As noted above, MR studies have not supported a direct protective function of HDL cholesterol levels against CAD. Apolipoprotein A-I is the major protein on HDL, but common variants in APOA1 associated with low HDL cholesterol are not associated with an increased risk of CAD.⁶⁷ For the effect of rare variants on CAD risk, the picture is complicated by the fact that some rare variants in APOA1 that associate with low HDL cholesterol, cause amyloidosis, and this, in addition to other symptoms, may manifest as CAD due to small vessel disease, increased intima media thickness, or in later stages as cardiomyopathy. Haase et al^68,69 resequenced the APOA1 gene in >10 000 individuals, genotyped the identified variants in >55 000 individuals from the general population, and reported that the apparent increased risk associated with nonsynonymous mutations in APOA1 became insignificant when variants previously associated with amyloidosis were removed from the analysis. In support, mutations in APOA1 reported to associate with endothelial dysfunction, increased arterial wall thickness, and premature coronary heart disease⁷⁰ have more recently been shown to cause systemic amyloidosis.⁷¹

For other biomarkers, MR studies have provided important insights relevant to drug targets, drug discovery, and potential long-term side effects of drugs. Although high-sensitivity CRP is a robust biomarker for CAD risk and response to stain therapy, neither common genetic variants in the CRP gene associated with substantial increases in CRP levels in the general population⁷² nor rare exonic variants associated with CRP levels⁷³ associate with CAD risk, demonstrating that CRP is not a causal risk factor and hence not a relevant drug target. Similarly, although data from epidemiological and clinical studies supported a potentially important role of lipoprotein-associated phospholipase A2 in atherosclerosis and its sequelae,^74,75 the genetic variants near PLA2G7 and CETP associated with LP-PLA2 levels and activity did not confer CAD risk.^76,77 In accord with these findings, the results of phase III randomized controlled trials of inhibitors of these enzymes (varespladib⁷⁸ and darapladib⁷⁹) were also negative.
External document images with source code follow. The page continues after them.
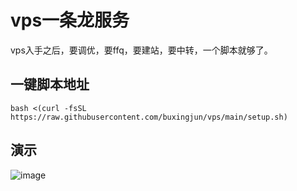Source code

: # vps一条龙服务
vps入手之后，要调优，要ffq，要建站，要中转，一个脚本就够了。
## 一键脚本地址
```shell
bash <(curl -fsSL https://raw.githubusercontent.com/buxingjun/vps/main/setup.sh)
```
## 演示
![image]()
A closer inspection of MR data before drug design and initiation of clinical trials could, thus, help to mitigate the high costs of drug development. Conversely, 3 of 4 CETP inhibitors either have failed because of adverse events (torcetrapib) or have been stopped because of futility (dalcetrapib and evacetrapib). Nevertheless, common genetic variants in CETP associated with reduced mass and activity are associated with increased HDL cholesterol, smaller decreases in LDL-C and triglycerides and, in the Copenhagen Heart Study, corresponding stepwise reductions in risk of all ischemic end points and all-cause mortality⁸⁰ consistent with other reports.^81–83 However, the effects of small molecule inhibition of CETP are not analogous to the small changes in CETP concentrations because of common genetic variants. Statin therapy lowers CETP by ≈20%,⁸⁴ and as reported by Kuivenhoven et al,⁸⁵ individuals with a common CETP polymorphism associated with higher CETP levels showed reduced progression of atherosclerosis when treated with pravastatin, whereas those with genetically low CETP concentrations did not, suggesting that there may be an optimal window of CETP activity.⁸⁶

Utility of a Genetic Risk Score for Risk Assessment and Treatment Decisions

Although the effect of the identified susceptibility variants of CAD is individually small, their effects are independent and additive. These can be incorporated into a genetic risk score (GRS) consisting of the number of risk alleles adjusted for their individual effect size. In an analysis performed in 2 prospective cohorts, Whitehall II (WHII; n=5059) and the British Women’s Heart and Health Study (BWHHS; n=3414), individuals in the top versus bottom quintile of an LDL-C GRS consisting of 23 SNPs had a higher risk of CAD (WHII: OR=1.43; BWHHS: OR=1.31).⁸⁷ After adjusting for LDL-C levels, this association was completely attenuated in WHII but not in BWHHS. The value of a GRS for CAD risk prediction beyond conventional risk factors has improved beyond previous studies considering a small number of risk variants^88,89 beyond those related to plasma lipid traits to more recent analyses incorporating a more comprehensive list of recently identified CAD loci.^90–92

Tikkanen et al⁹² constructed a GRS consisting of 28 CAD genetic variants and in 24 124 participants, in 4 population-based, prospective cohorts, determined its association with incident cardiovascular disease events for a mean 12-year follow-up period. Compared with conventional risk factors and family history alone, the GRS improved CAD risk discrimination (C index, 0.856 versus 0.851; P=0.0002). More recently, Mega et al⁹³ evaluated the association of a GRS based on 27 genetic variants with incident or recurrent coronary heart disease, adjusting for traditional clinical risk factors in a community-based cohort study (48 421 individuals in the Malmo Diet and Cancer Study) and 4 RCTs of statin therapy, in primary (Justification for the Use of Statins in Prevention: an Intervention Trial Evaluating Rosuvastatin [JUPITER] and Anglo-Scandinavian Cardiac Outcomes Trial [ASCOT]) and secondary prevention (Cholesterol and Recurrent Events [CARE] and Pravastatin or Atorvastatin Evaluation and Infection Therapy-Thrombolysis in Myocardial Infarction 22 Trials [PROVE IT-TIMI 22]) populations. Their major findings were that the multivariable adjusted hazard ratio for CAD was directly related to the GRS (hazard ratio, 1.72 for individuals in the highest versus the lowest GRS quintile) and that in the statin RCTs, both relative and absolute risk reductions were 3-fold greater in individuals in the highest genetic risk category, with highly significant effects on the number needed to treat. Thus, a GRS can provide important information on future CAD risk beyond traditional risk factors and may have both clinical and economic values in identifying those individuals who will benefit most from the early application of various disease-deferring therapies, including statin treatment.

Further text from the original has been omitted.